***** The records

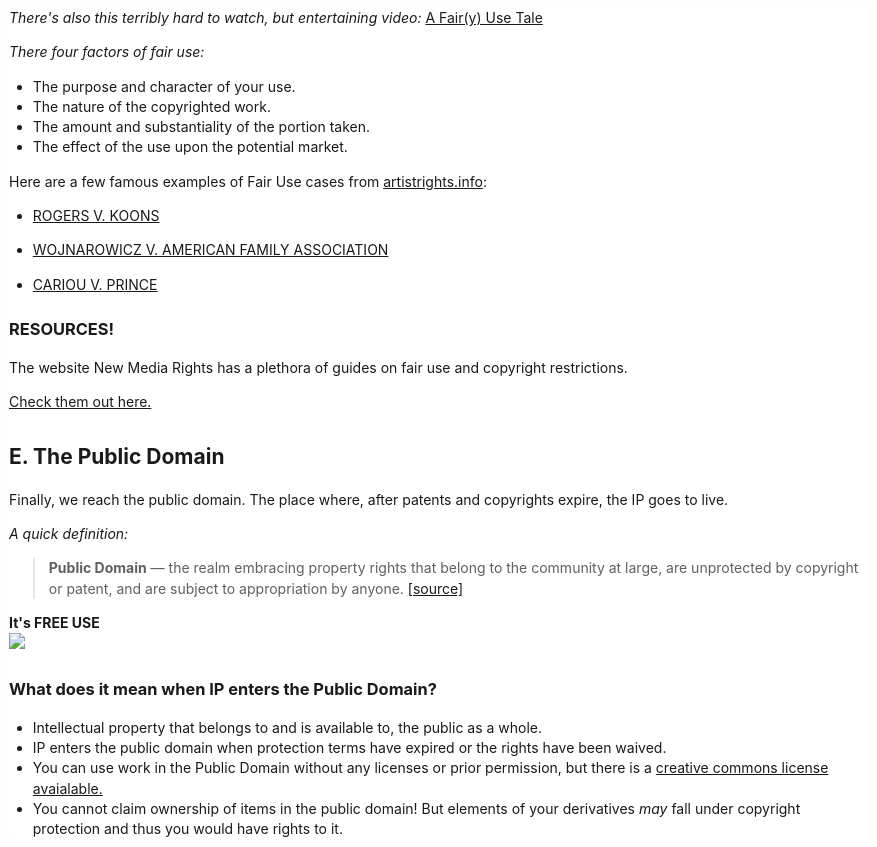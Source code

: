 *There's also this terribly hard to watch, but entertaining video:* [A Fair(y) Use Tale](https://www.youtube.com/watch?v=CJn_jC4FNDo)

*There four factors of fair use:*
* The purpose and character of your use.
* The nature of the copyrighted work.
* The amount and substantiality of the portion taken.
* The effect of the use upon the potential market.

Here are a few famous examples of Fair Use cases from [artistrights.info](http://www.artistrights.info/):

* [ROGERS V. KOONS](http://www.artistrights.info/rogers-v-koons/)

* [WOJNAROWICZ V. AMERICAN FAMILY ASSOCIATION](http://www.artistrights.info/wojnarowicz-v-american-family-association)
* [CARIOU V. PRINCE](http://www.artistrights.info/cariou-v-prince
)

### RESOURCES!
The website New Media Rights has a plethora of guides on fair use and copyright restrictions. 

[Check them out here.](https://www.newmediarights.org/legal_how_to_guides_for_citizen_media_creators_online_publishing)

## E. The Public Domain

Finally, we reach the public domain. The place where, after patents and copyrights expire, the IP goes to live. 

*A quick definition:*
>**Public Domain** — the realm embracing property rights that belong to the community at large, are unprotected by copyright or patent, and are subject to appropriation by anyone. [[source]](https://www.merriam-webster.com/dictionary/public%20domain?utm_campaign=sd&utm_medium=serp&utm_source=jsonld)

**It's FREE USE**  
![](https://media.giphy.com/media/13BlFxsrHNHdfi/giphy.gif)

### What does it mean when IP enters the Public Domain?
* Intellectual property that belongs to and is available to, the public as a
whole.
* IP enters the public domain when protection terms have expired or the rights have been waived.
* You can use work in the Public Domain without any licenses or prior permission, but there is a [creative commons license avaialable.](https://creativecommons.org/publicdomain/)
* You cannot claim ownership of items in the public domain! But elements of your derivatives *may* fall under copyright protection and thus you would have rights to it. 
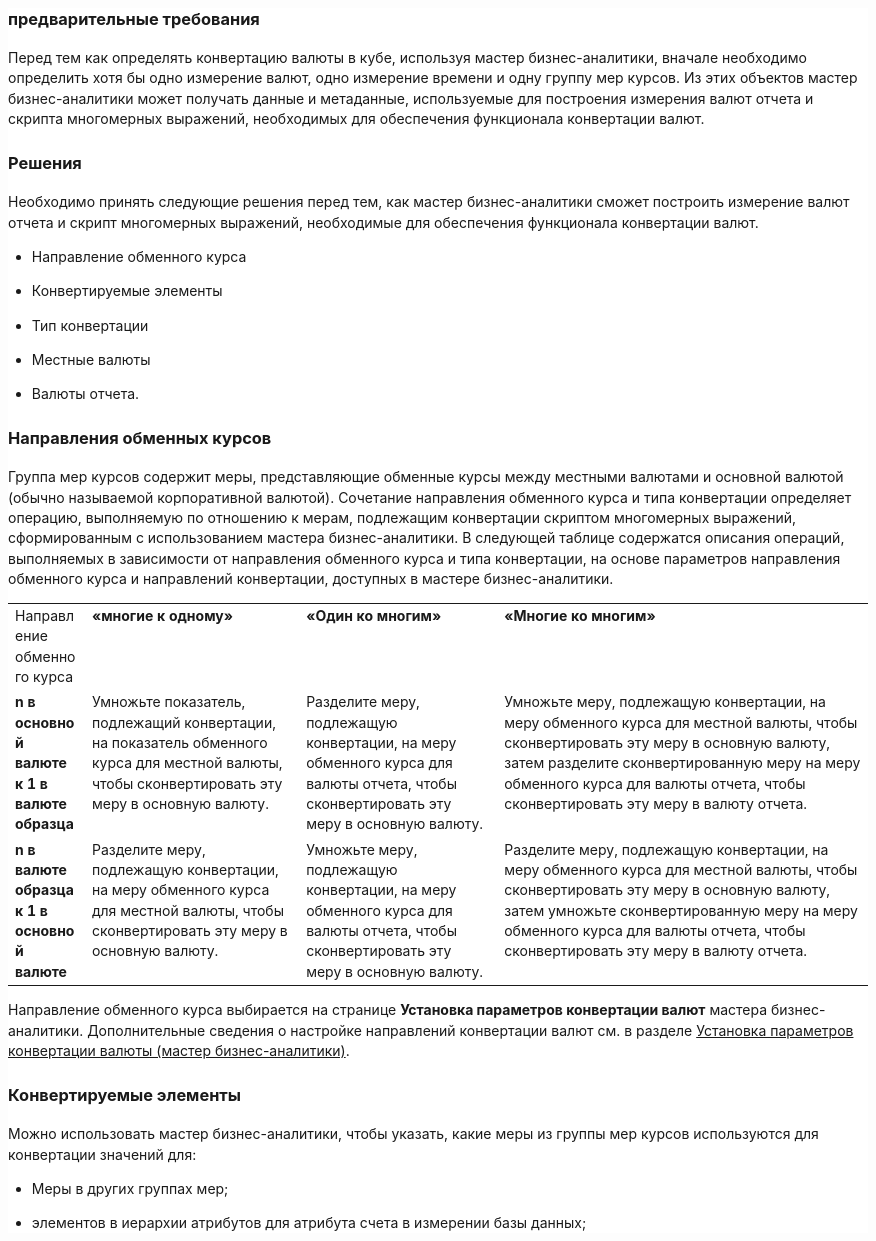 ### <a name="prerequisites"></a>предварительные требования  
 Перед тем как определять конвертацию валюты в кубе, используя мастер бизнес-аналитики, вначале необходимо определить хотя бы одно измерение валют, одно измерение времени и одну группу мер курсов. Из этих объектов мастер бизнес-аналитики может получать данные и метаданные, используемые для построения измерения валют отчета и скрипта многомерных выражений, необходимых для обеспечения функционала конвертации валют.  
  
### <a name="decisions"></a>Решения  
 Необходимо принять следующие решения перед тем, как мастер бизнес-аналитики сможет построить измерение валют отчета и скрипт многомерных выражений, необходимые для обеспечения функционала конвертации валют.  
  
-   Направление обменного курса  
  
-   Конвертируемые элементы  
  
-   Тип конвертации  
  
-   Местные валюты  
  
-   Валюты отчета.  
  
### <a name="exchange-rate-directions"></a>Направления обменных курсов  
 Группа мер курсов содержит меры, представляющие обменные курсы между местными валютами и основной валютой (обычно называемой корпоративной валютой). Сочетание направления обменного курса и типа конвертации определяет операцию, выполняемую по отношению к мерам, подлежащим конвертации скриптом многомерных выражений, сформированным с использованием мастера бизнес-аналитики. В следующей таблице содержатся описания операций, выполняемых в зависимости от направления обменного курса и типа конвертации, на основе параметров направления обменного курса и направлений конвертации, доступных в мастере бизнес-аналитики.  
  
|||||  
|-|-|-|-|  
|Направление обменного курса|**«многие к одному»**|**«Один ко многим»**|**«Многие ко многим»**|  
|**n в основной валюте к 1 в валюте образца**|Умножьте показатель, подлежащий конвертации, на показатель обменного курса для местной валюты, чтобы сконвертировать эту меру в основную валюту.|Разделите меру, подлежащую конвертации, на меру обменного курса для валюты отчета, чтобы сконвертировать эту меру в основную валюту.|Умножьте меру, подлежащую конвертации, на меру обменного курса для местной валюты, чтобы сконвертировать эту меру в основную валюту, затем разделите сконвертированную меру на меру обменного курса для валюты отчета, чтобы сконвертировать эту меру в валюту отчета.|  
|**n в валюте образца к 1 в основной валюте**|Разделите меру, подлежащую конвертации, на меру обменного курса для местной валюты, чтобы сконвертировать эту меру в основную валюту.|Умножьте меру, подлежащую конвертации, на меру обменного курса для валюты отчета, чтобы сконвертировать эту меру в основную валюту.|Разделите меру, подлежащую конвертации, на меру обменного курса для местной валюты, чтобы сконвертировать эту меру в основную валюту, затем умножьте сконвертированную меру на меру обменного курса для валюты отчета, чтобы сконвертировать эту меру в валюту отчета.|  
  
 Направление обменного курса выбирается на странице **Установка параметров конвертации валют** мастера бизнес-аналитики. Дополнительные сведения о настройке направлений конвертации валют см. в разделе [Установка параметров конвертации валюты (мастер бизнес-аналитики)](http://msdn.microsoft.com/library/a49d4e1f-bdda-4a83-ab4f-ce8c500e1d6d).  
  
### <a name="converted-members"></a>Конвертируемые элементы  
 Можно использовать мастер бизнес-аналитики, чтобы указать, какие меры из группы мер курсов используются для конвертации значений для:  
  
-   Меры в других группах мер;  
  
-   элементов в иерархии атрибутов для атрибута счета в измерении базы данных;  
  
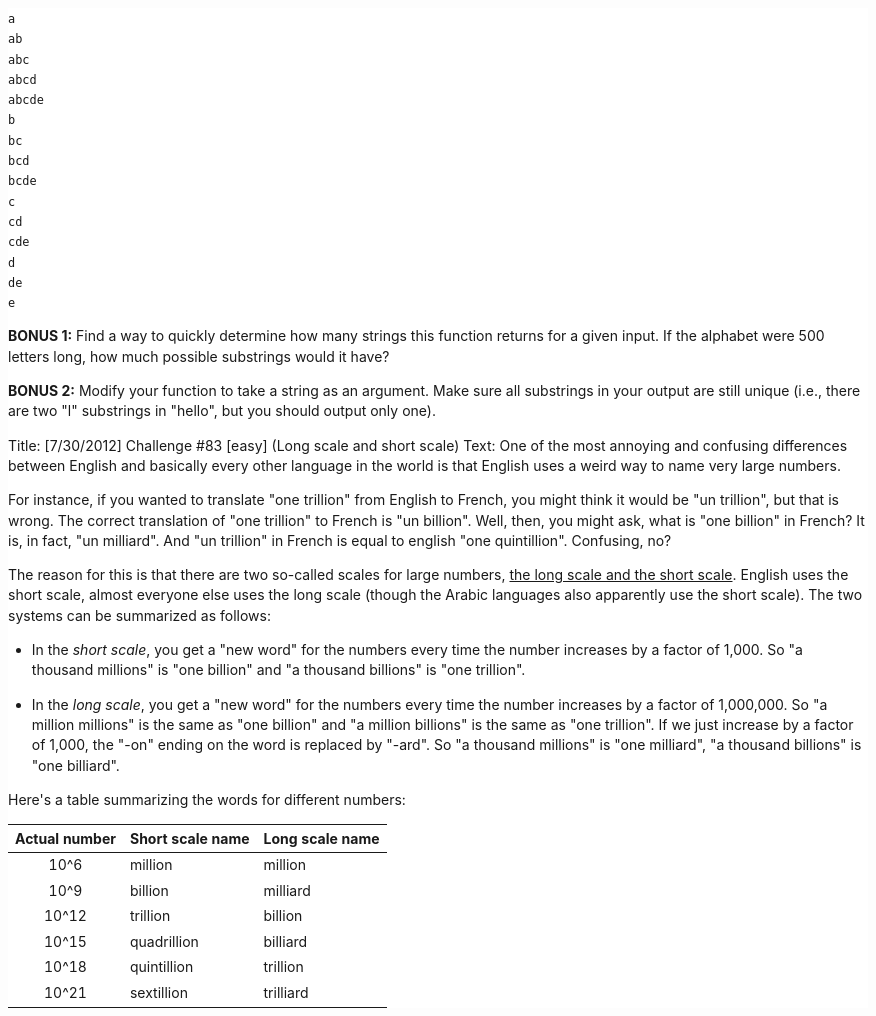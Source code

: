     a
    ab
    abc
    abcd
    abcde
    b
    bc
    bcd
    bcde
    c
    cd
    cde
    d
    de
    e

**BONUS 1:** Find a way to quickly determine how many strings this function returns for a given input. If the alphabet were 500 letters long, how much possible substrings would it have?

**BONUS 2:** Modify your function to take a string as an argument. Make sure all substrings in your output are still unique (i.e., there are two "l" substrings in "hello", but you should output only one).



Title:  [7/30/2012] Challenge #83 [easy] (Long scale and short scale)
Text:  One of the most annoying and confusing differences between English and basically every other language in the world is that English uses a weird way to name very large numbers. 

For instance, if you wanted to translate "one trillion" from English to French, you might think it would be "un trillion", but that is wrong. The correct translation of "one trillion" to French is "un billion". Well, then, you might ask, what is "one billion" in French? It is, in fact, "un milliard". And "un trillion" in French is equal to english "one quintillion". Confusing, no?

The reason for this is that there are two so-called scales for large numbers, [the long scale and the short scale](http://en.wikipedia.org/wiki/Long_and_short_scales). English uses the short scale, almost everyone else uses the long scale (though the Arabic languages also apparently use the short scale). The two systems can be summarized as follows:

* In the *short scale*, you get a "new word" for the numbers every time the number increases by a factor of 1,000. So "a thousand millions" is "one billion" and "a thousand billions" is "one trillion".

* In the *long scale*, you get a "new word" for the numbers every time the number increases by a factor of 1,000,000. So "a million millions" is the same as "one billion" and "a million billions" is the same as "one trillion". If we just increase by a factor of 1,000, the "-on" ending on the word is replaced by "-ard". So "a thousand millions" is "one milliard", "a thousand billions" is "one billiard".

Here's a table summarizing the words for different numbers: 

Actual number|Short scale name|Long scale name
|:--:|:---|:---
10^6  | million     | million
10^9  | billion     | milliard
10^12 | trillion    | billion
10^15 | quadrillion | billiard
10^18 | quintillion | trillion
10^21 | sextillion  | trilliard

**********

● **Task**: Repeat each of the records exactly as written, except for the pictures, which are to be left out.

● **Expected answer**:
Source code

: *There's also this terribly hard to watch, but entertaining video:* [A Fair(y) Use Tale](https://www.youtube.com/watch?v=CJn_jC4FNDo)

*There four factors of fair use:*
* The purpose and character of your use.
* The nature of the copyrighted work.
* The amount and substantiality of the portion taken.
* The effect of the use upon the potential market.

Here are a few famous examples of Fair Use cases from [artistrights.info](http://www.artistrights.info/):

* [ROGERS V. KOONS](http://www.artistrights.info/rogers-v-koons/)

* [WOJNAROWICZ V. AMERICAN FAMILY ASSOCIATION](http://www.artistrights.info/wojnarowicz-v-american-family-association)
* [CARIOU V. PRINCE](http://www.artistrights.info/cariou-v-prince
)

### RESOURCES!
The website New Media Rights has a plethora of guides on fair use and copyright restrictions. 

[Check them out here.](https://www.newmediarights.org/legal_how_to_guides_for_citizen_media_creators_online_publishing)

## E. The Public Domain

Finally, we reach the public domain. The place where, after patents and copyrights expire, the IP goes to live. 

*A quick definition:*
>**Public Domain** — the realm embracing property rights that belong to the community at large, are unprotected by copyright or patent, and are subject to appropriation by anyone. [[source]](https://www.merriam-webster.com/dictionary/public%20domain?utm_campaign=sd&utm_medium=serp&utm_source=jsonld)

**It's FREE USE**  
![](https://media.giphy.com/media/13BlFxsrHNHdfi/giphy.gif)

### What does it mean when IP enters the Public Domain?
* Intellectual property that belongs to and is available to, the public as a
whole.
* IP enters the public domain when protection terms have expired or the rights have been waived.
* You can use work in the Public Domain without any licenses or prior permission, but there is a [creative commons license avaialable.](https://creativecommons.org/publicdomain/)
* You cannot claim ownership of items in the public domain! But elements of your derivatives *may* fall under copyright protection and thus you would have rights to it. 
 ### <a name="prerequisites"></a>предварительные требования  
 Перед тем как определять конвертацию валюты в кубе, используя мастер бизнес-аналитики, вначале необходимо определить хотя бы одно измерение валют, одно измерение времени и одну группу мер курсов. Из этих объектов мастер бизнес-аналитики может получать данные и метаданные, используемые для построения измерения валют отчета и скрипта многомерных выражений, необходимых для обеспечения функционала конвертации валют.  
  
### <a name="decisions"></a>Решения  
 Необходимо принять следующие решения перед тем, как мастер бизнес-аналитики сможет построить измерение валют отчета и скрипт многомерных выражений, необходимые для обеспечения функционала конвертации валют.  
  
-   Направление обменного курса  
  
-   Конвертируемые элементы  
  
-   Тип конвертации  
  
-   Местные валюты  
  
-   Валюты отчета.  
  
### <a name="exchange-rate-directions"></a>Направления обменных курсов  
 Группа мер курсов содержит меры, представляющие обменные курсы между местными валютами и основной валютой (обычно называемой корпоративной валютой). Сочетание направления обменного курса и типа конвертации определяет операцию, выполняемую по отношению к мерам, подлежащим конвертации скриптом многомерных выражений, сформированным с использованием мастера бизнес-аналитики. В следующей таблице содержатся описания операций, выполняемых в зависимости от направления обменного курса и типа конвертации, на основе параметров направления обменного курса и направлений конвертации, доступных в мастере бизнес-аналитики.  
  
|||||  
|-|-|-|-|  
|Направление обменного курса|**«многие к одному»**|**«Один ко многим»**|**«Многие ко многим»**|  
|**n в основной валюте к 1 в валюте образца**|Умножьте показатель, подлежащий конвертации, на показатель обменного курса для местной валюты, чтобы сконвертировать эту меру в основную валюту.|Разделите меру, подлежащую конвертации, на меру обменного курса для валюты отчета, чтобы сконвертировать эту меру в основную валюту.|Умножьте меру, подлежащую конвертации, на меру обменного курса для местной валюты, чтобы сконвертировать эту меру в основную валюту, затем разделите сконвертированную меру на меру обменного курса для валюты отчета, чтобы сконвертировать эту меру в валюту отчета.|  
|**n в валюте образца к 1 в основной валюте**|Разделите меру, подлежащую конвертации, на меру обменного курса для местной валюты, чтобы сконвертировать эту меру в основную валюту.|Умножьте меру, подлежащую конвертации, на меру обменного курса для валюты отчета, чтобы сконвертировать эту меру в основную валюту.|Разделите меру, подлежащую конвертации, на меру обменного курса для местной валюты, чтобы сконвертировать эту меру в основную валюту, затем умножьте сконвертированную меру на меру обменного курса для валюты отчета, чтобы сконвертировать эту меру в валюту отчета.|  
  
 Направление обменного курса выбирается на странице **Установка параметров конвертации валют** мастера бизнес-аналитики. Дополнительные сведения о настройке направлений конвертации валют см. в разделе [Установка параметров конвертации валюты (мастер бизнес-аналитики)](http://msdn.microsoft.com/library/a49d4e1f-bdda-4a83-ab4f-ce8c500e1d6d).  
  
### <a name="converted-members"></a>Конвертируемые элементы  
 Можно использовать мастер бизнес-аналитики, чтобы указать, какие меры из группы мер курсов используются для конвертации значений для:  
  
-   Меры в других группах мер;  
  
-   элементов в иерархии атрибутов для атрибута счета в измерении базы данных;  
  
Source code

:     a
    ab
    abc
    abcd
    abcde
    b
    bc
    bcd
    bcde
    c
    cd
    cde
    d
    de
    e

**BONUS 1:** Find a way to quickly determine how many strings this function returns for a given input. If the alphabet were 500 letters long, how much possible substrings would it have?

**BONUS 2:** Modify your function to take a string as an argument. Make sure all substrings in your output are still unique (i.e., there are two "l" substrings in "hello", but you should output only one).



Title:  [7/30/2012] Challenge #83 [easy] (Long scale and short scale)
Text:  One of the most annoying and confusing differences between English and basically every other language in the world is that English uses a weird way to name very large numbers. 

For instance, if you wanted to translate "one trillion" from English to French, you might think it would be "un trillion", but that is wrong. The correct translation of "one trillion" to French is "un billion". Well, then, you might ask, what is "one billion" in French? It is, in fact, "un milliard". And "un trillion" in French is equal to english "one quintillion". Confusing, no?

The reason for this is that there are two so-called scales for large numbers, [the long scale and the short scale](http://en.wikipedia.org/wiki/Long_and_short_scales). English uses the short scale, almost everyone else uses the long scale (though the Arabic languages also apparently use the short scale). The two systems can be summarized as follows:

* In the *short scale*, you get a "new word" for the numbers every time the number increases by a factor of 1,000. So "a thousand millions" is "one billion" and "a thousand billions" is "one trillion".

* In the *long scale*, you get a "new word" for the numbers every time the number increases by a factor of 1,000,000. So "a million millions" is the same as "one billion" and "a million billions" is the same as "one trillion". If we just increase by a factor of 1,000, the "-on" ending on the word is replaced by "-ard". So "a thousand millions" is "one milliard", "a thousand billions" is "one billiard".

Here's a table summarizing the words for different numbers: 

Actual number|Short scale name|Long scale name
|:--:|:---|:---
10^6  | million     | million
10^9  | billion     | milliard
10^12 | trillion    | billion
10^15 | quadrillion | billiard
10^18 | quintillion | trillion
10^21 | sextillion  | trilliard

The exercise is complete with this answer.